(PROBLEM):
Each line of the data that includes "pepc" must be copied.

Source texts of formatted documents:
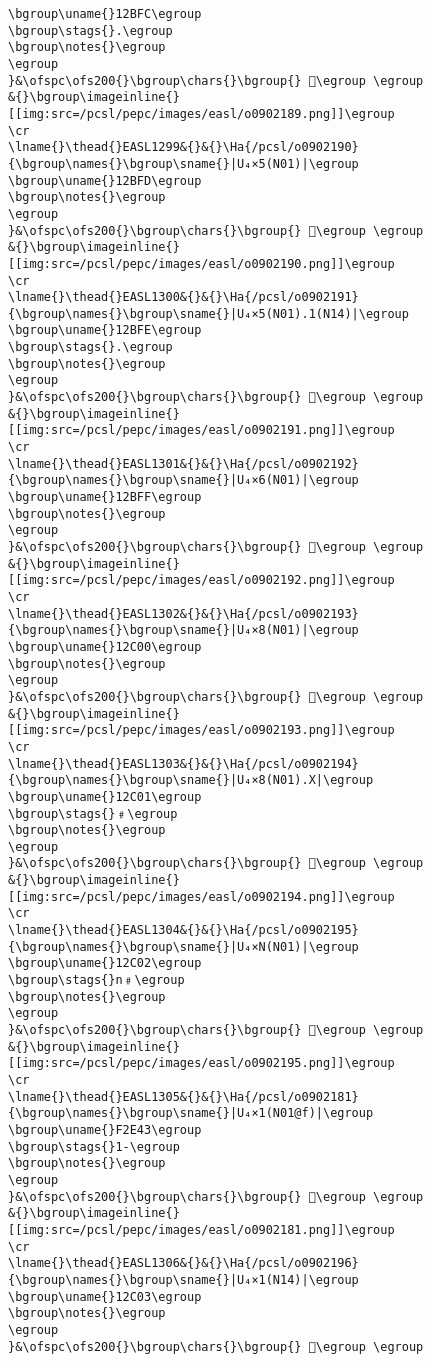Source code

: \begin{verbatim}
\bgroup\uname{}12BFC\egroup
\bgroup\stags{}.\egroup
\bgroup\notes{}\egroup
\egroup
}&\ofspc\ofs200{}\bgroup\chars{}\bgroup{} 𒯼\egroup \egroup
&{}\bgroup\imageinline{}[[img:src=/pcsl/pepc/images/easl/o0902189.png]]\egroup
\cr
\lname{}\thead{}EASL1299&{}&{}\Ha{/pcsl/o0902190}{\bgroup\names{}\bgroup\sname{}|U₄×5(N01)|\egroup
\bgroup\uname{}12BFD\egroup
\bgroup\notes{}\egroup
\egroup
}&\ofspc\ofs200{}\bgroup\chars{}\bgroup{} 𒯽\egroup \egroup
&{}\bgroup\imageinline{}[[img:src=/pcsl/pepc/images/easl/o0902190.png]]\egroup
\cr
\lname{}\thead{}EASL1300&{}&{}\Ha{/pcsl/o0902191}{\bgroup\names{}\bgroup\sname{}|U₄×5(N01).1(N14)|\egroup
\bgroup\uname{}12BFE\egroup
\bgroup\stags{}.\egroup
\bgroup\notes{}\egroup
\egroup
}&\ofspc\ofs200{}\bgroup\chars{}\bgroup{} 𒯾\egroup \egroup
&{}\bgroup\imageinline{}[[img:src=/pcsl/pepc/images/easl/o0902191.png]]\egroup
\cr
\lname{}\thead{}EASL1301&{}&{}\Ha{/pcsl/o0902192}{\bgroup\names{}\bgroup\sname{}|U₄×6(N01)|\egroup
\bgroup\uname{}12BFF\egroup
\bgroup\notes{}\egroup
\egroup
}&\ofspc\ofs200{}\bgroup\chars{}\bgroup{} 𒯿\egroup \egroup
&{}\bgroup\imageinline{}[[img:src=/pcsl/pepc/images/easl/o0902192.png]]\egroup
\cr
\lname{}\thead{}EASL1302&{}&{}\Ha{/pcsl/o0902193}{\bgroup\names{}\bgroup\sname{}|U₄×8(N01)|\egroup
\bgroup\uname{}12C00\egroup
\bgroup\notes{}\egroup
\egroup
}&\ofspc\ofs200{}\bgroup\chars{}\bgroup{} 𒰀\egroup \egroup
&{}\bgroup\imageinline{}[[img:src=/pcsl/pepc/images/easl/o0902193.png]]\egroup
\cr
\lname{}\thead{}EASL1303&{}&{}\Ha{/pcsl/o0902194}{\bgroup\names{}\bgroup\sname{}|U₄×8(N01).X|\egroup
\bgroup\uname{}12C01\egroup
\bgroup\stags{}﹟\egroup
\bgroup\notes{}\egroup
\egroup
}&\ofspc\ofs200{}\bgroup\chars{}\bgroup{} 𒰁\egroup \egroup
&{}\bgroup\imageinline{}[[img:src=/pcsl/pepc/images/easl/o0902194.png]]\egroup
\cr
\lname{}\thead{}EASL1304&{}&{}\Ha{/pcsl/o0902195}{\bgroup\names{}\bgroup\sname{}|U₄×N(N01)|\egroup
\bgroup\uname{}12C02\egroup
\bgroup\stags{}n﹟\egroup
\bgroup\notes{}\egroup
\egroup
}&\ofspc\ofs200{}\bgroup\chars{}\bgroup{} 𒰂\egroup \egroup
&{}\bgroup\imageinline{}[[img:src=/pcsl/pepc/images/easl/o0902195.png]]\egroup
\cr
\lname{}\thead{}EASL1305&{}&{}\Ha{/pcsl/o0902181}{\bgroup\names{}\bgroup\sname{}|U₄×1(N01@f)|\egroup
\bgroup\uname{}F2E43\egroup
\bgroup\stags{}1-\egroup
\bgroup\notes{}\egroup
\egroup
}&\ofspc\ofs200{}\bgroup\chars{}\bgroup{} 󲹃\egroup \egroup
&{}\bgroup\imageinline{}[[img:src=/pcsl/pepc/images/easl/o0902181.png]]\egroup
\cr
\lname{}\thead{}EASL1306&{}&{}\Ha{/pcsl/o0902196}{\bgroup\names{}\bgroup\sname{}|U₄×1(N14)|\egroup
\bgroup\uname{}12C03\egroup
\bgroup\notes{}\egroup
\egroup
}&\ofspc\ofs200{}\bgroup\chars{}\bgroup{} 𒰃\egroup \egroup

\end{verbatim}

(OUTPUT OF THE EXERCISE):
&{}\bgroup\imageinline{}[[img:src=/pcsl/pepc/images/easl/o0902189.png]]\egroup
&{}\bgroup\imageinline{}[[img:src=/pcsl/pepc/images/easl/o0902190.png]]\egroup
&{}\bgroup\imageinline{}[[img:src=/pcsl/pepc/images/easl/o0902191.png]]\egroup
&{}\bgroup\imageinline{}[[img:src=/pcsl/pepc/images/easl/o0902192.png]]\egroup
&{}\bgroup\imageinline{}[[img:src=/pcsl/pepc/images/easl/o0902193.png]]\egroup
&{}\bgroup\imageinline{}[[img:src=/pcsl/pepc/images/easl/o0902194.png]]\egroup
&{}\bgroup\imageinline{}[[img:src=/pcsl/pepc/images/easl/o0902195.png]]\egroup
&{}\bgroup\imageinline{}[[img:src=/pcsl/pepc/images/easl/o0902181.png]]\egroup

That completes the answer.